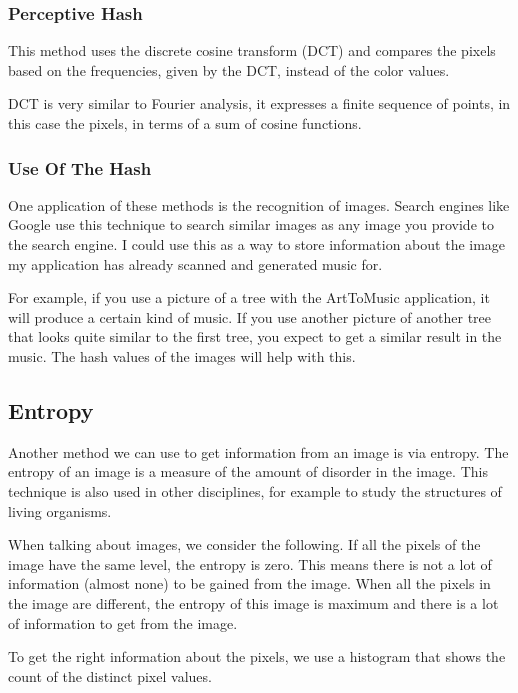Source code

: \documentclass[12pt]{article}
\begin{document}
\subsubsection{Perceptive Hash}
This method uses the discrete cosine transform (DCT) and compares the pixels based on the frequencies, given by the DCT, instead of the color values.

DCT is very similar to Fourier analysis, it expresses a finite sequence of points, in this case the pixels, in terms of a sum of cosine functions.

\subsubsection{Use Of The Hash}
One application of these methods is the recognition of images. Search engines like Google use this technique to search similar images as any image you provide to the search engine. I could use this as a way to store information about the image my application has already scanned and generated music for.
\newline

For example, if you use a picture of a tree with the ArtToMusic application, it will produce a certain kind of music. If you use another picture of another tree that looks quite similar to the first tree, you expect to get a similar result in the music. The hash values of the images will help with this. 

\subsection{Entropy}

Another method we can use to get information from an image is via entropy.
The entropy of an image is a measure of the amount of disorder in the image. This technique is also used in other disciplines, for example to study the structures of living organisms.
\newline

When talking about images, we consider the following. If all the pixels of the image have the same level, the entropy is zero. This means there is not a lot of information (almost none) to be gained from the image. When all the pixels in the image are different, the entropy of this image is maximum and there is a lot of information to get from the image.
\newline

To get the right information about the pixels, we use a histogram that shows the count of the distinct pixel values. 
\newline
\end{document}
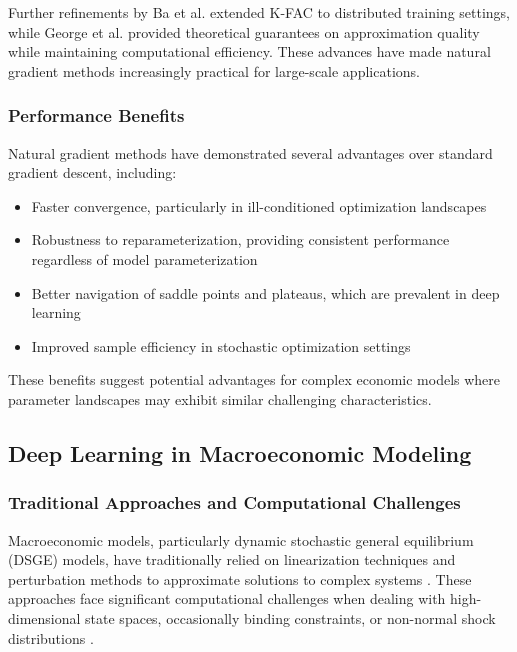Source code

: \documentclass[a4paper]{article}
\begin{document}
Further refinements by Ba et al. \cite{ba2017distributed} extended K-FAC to distributed training settings, while George et al. \cite{george2018fast} provided theoretical guarantees on approximation quality while maintaining computational efficiency. These advances have made natural gradient methods increasingly practical for large-scale applications.

\subsubsection{Performance Benefits}
Natural gradient methods have demonstrated several advantages over standard gradient descent, including:
\begin{itemize}
    \item Faster convergence, particularly in ill-conditioned optimization landscapes \cite{martens2015optimizing}
    \item Robustness to reparameterization, providing consistent performance regardless of model parameterization \cite{amari1998natural}
    \item Better navigation of saddle points and plateaus, which are prevalent in deep learning \cite{dauphin2014identifying}
    \item Improved sample efficiency in stochastic optimization settings \cite{kunstner2019limitations}
\end{itemize}

These benefits suggest potential advantages for complex economic models where parameter landscapes may exhibit similar challenging characteristics.

\subsection{Deep Learning in Macroeconomic Modeling}

\subsubsection{Traditional Approaches and Computational Challenges}
Macroeconomic models, particularly dynamic stochastic general equilibrium (DSGE) models, have traditionally relied on linearization techniques and perturbation methods to approximate solutions to complex systems \cite{fernandez2016solution}. These approaches face significant computational challenges when dealing with high-dimensional state spaces, occasionally binding constraints, or non-normal shock distributions \cite{judd2017solution}.
\end{document}
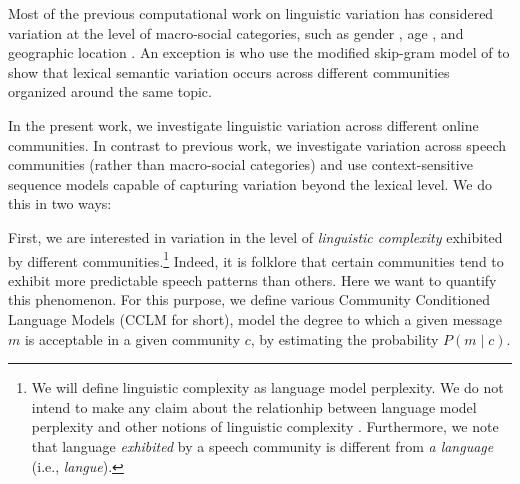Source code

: \documentclass[11pt]{article}
\newcommand\jp[1]{\todo[backgroundcolor=blue!10]{JP: #1}}
\begin{document}
Most of the previous computational work on linguistic variation 
has considered variation at the level of macro-social categories, such as gender
\citep{Burger2011,Ciot2013,Bamman2014}, age \citep{Nguyen2013}, and
geographic location \citep{Eisenstein2010,Bamman2014a}.
An exception is \citet{DelTredici2017} who use the modified
skip-gram model of \citet{Bamman2014a} to show that lexical semantic
variation occurs across different communities organized around the
same topic.

In the present work, we investigate linguistic variation
across different online communities. In contrast to previous work, we
investigate variation across speech communities (rather than
macro-social categories) and use context-sensitive sequence models
capable of capturing variation beyond the lexical level.
We do this in two ways:

First, we are interested in
variation in the level of \emph{linguistic complexity}
exhibited by different communities.\footnote{
  We will define linguistic complexity as language model perplexity.
  We do not intend to make any claim about the relationhip
  between language model perplexity and other notions of linguistic
  complexity \citep[cf.][]{Hawkins2014}. Furthermore, we note that 
  language \emph{exhibited} by a speech community \citep[i.e., \emph{parole},][]{deSaussure2011}
  is  different from \emph{a language} (i.e., \emph{langue}).}
%  
%
%
Indeed, it is folklore that certain communities tend to exhibit more predictable
speech patterns than others.  Here we want to quantify this
phenomenon.  For this purpose, we define various Community Conditioned Language Models 
(CCLM for short), model the degree to which a
given message $m$ is acceptable in a given community $c$, by estimating the probability
\(P(m \mid c)\).
\end{document}
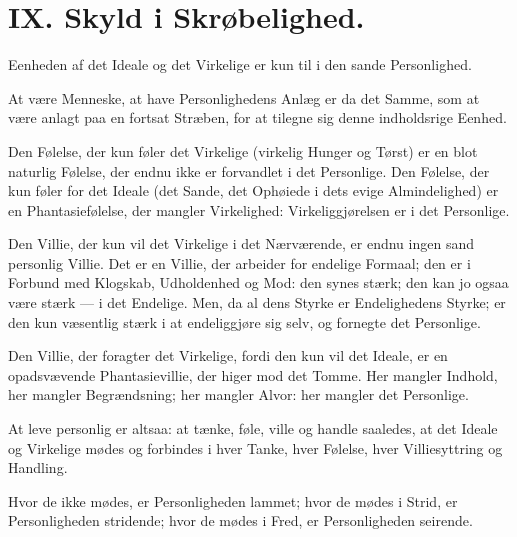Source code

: \documentclass[12pt,a4paper]{book}
\newcommand{\apage}[1]{\marginnote{\footnotesize\textit{[#1]}}}
\begin{document}

\chapter*{IX. Skyld i Skrøbelighed.}
 \apage{93}
\label{ch:forel9}

Eenheden af det Ideale og det Virkelige er kun til i den sande Personlighed.

At være Menneske, at have Personlighedens Anlæg er da det Samme, som at være
anlagt paa en fortsat Stræben, for at tilegne sig denne indholdsrige Eenhed.

Den Følelse, der kun føler det Virkelige (virkelig Hunger og Tørst) er en
blot naturlig Følelse, der endnu ikke er forvandlet i det Personlige. Den
Følelse, der kun føler for det Ideale (det Sande, det Ophøiede i dets evige
Almindelighed) er en Phantasiefølelse, der mangler Virkelighed:
Virkeliggjørelsen er i det Personlige.

Den Villie, der kun vil det Virkelige i det Nærværende, er endnu ingen sand
personlig Villie. Det er en Villie, der arbeider for endelige Formaal; den
er i Forbund med Klogskab, Udholdenhed og Mod: den synes stærk; den kan jo
ogsaa være stærk --- i det Endelige. Men, da al dens Styrke er
Endelighedens Styrke; er den kun væsentlig stærk i at endeliggjøre sig
selv, og fornegte det Personlige.

Den Villie, der foragter det Virkelige, fordi den kun vil det Ideale, er en
opadsvævende Phantasievillie, der higer mod det Tomme. Her mangler
Indhold, her mangler Begrændsning; her mangler Alvor: her mangler det
Personlige.

At leve personlig er altsaa: at tænke, føle, ville og handle saaledes, at
det Ideale og Virkelige mødes og forbindes i hver Tanke, hver Følelse, hver
Villiesyttring og Handling.

\apage{94} Hvor de ikke mødes, er Personligheden lammet; hvor de mødes i Strid, er
Personligheden stridende; hvor de mødes i Fred, er Personligheden seirende.
\end{document}
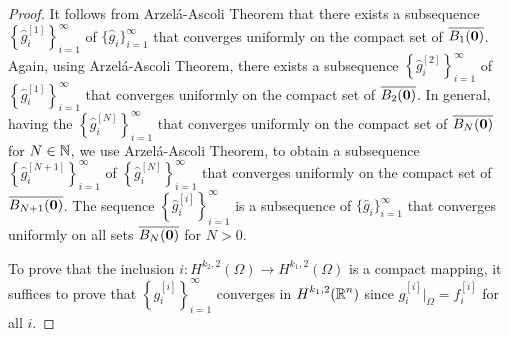\begin{proof}
It follows from Arzel\'a-Ascoli Theorem that there exists a subsequence
$\displaystyle \left\{ \hat{g}_i^{[1]}\right\}_{i=1}^\infty$ of
$\displaystyle \{\hat{g}_i\}_{i=1}^\infty$ that
converges uniformly on the compact set of $\overline{B_1(\mathbf{0})}$.  Again,
using Arzel\'a-Ascoli Theorem, there exists a subsequence
$\displaystyle \left\{ \hat{g}_{i}^{[2]}\right\}_{i=1}^\infty$ of
$\displaystyle \left\{ \hat{g}_i^{[1]}\right\}_{i=1}^\infty$ that
converges uniformly on the compact set of $\overline{B_2(\mathbf{0})}$.
In general,
having the $\displaystyle \left\{\hat{g}_i^{[N]}\right\}_{i=1}^\infty$
that converges uniformly on the compact set of
$\overline{B_N(\mathbf{0})}$ for $N \in \mathbb{N}$,
we use Arzel\'a-Ascoli Theorem, to obtain a subsequence
$\displaystyle \left\{ \hat{g}_i^{[N+1]}\right\}_{i=1}^\infty$ of
$\displaystyle \left\{\hat{g}_i^{[N]}\right\}_{i=1}^\infty$ that
converges uniformly on the compact set of $\overline{B_{N+1}(\mathbf{0})}$.
The sequence $\displaystyle \left\{ \hat{g}_i^{[i]}\right\}_{i=1}^\infty$ is a
subsequence of $\displaystyle \{\hat{g}_i\}_{i=1}^\infty$ that
converges uniformly on all sets $\overline{B_N(\mathbf{0})}$ for $N > 0$.

  To prove that the inclusion
$\displaystyle i:H^{k_2,2}(\Omega) \to H^{k_1,2}(\Omega)$ is a
compact mapping, it suffices to prove that
$\displaystyle \left\{g_i^{[i]}\right\}_{i=1}^\infty$ converges in
$\displaystyle H^{k_1,2}(\mathbb{R}^n)$ since
$\displaystyle g_i^{[i]}\big|_{\Omega} = f_i^{[i]}$ for all $i$.


\end{proof}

Problem
Only lines with the word "Styrke" are needed. Copy them from the preceding records.

Solution for this problem
ogsaa være stærk --- i det Endelige. Men, da al dens Styrke er
Endelighedens Styrke; er den kun væsentlig stærk i at endeliggjøre sig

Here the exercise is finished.